**Required work:** Search the material for "category" and show all lines that contain it.

**Exercise input:**
= Beginning of Section =

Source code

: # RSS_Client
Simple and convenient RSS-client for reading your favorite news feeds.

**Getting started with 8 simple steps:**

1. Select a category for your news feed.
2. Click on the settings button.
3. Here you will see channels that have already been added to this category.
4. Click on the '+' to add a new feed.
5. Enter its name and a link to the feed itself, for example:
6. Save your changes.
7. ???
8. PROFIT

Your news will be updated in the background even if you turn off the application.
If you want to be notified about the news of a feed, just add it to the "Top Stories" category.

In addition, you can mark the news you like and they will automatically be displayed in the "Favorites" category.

= End of Section =

**Exercise solution:**
1. Select a category for your news feed.
3. Here you will see channels that have already been added to this category.
If you want to be notified about the news of a feed, just add it to the "Top Stories" category.
In addition, you can mark the news you like and they will automatically be displayed in the "Favorites" category.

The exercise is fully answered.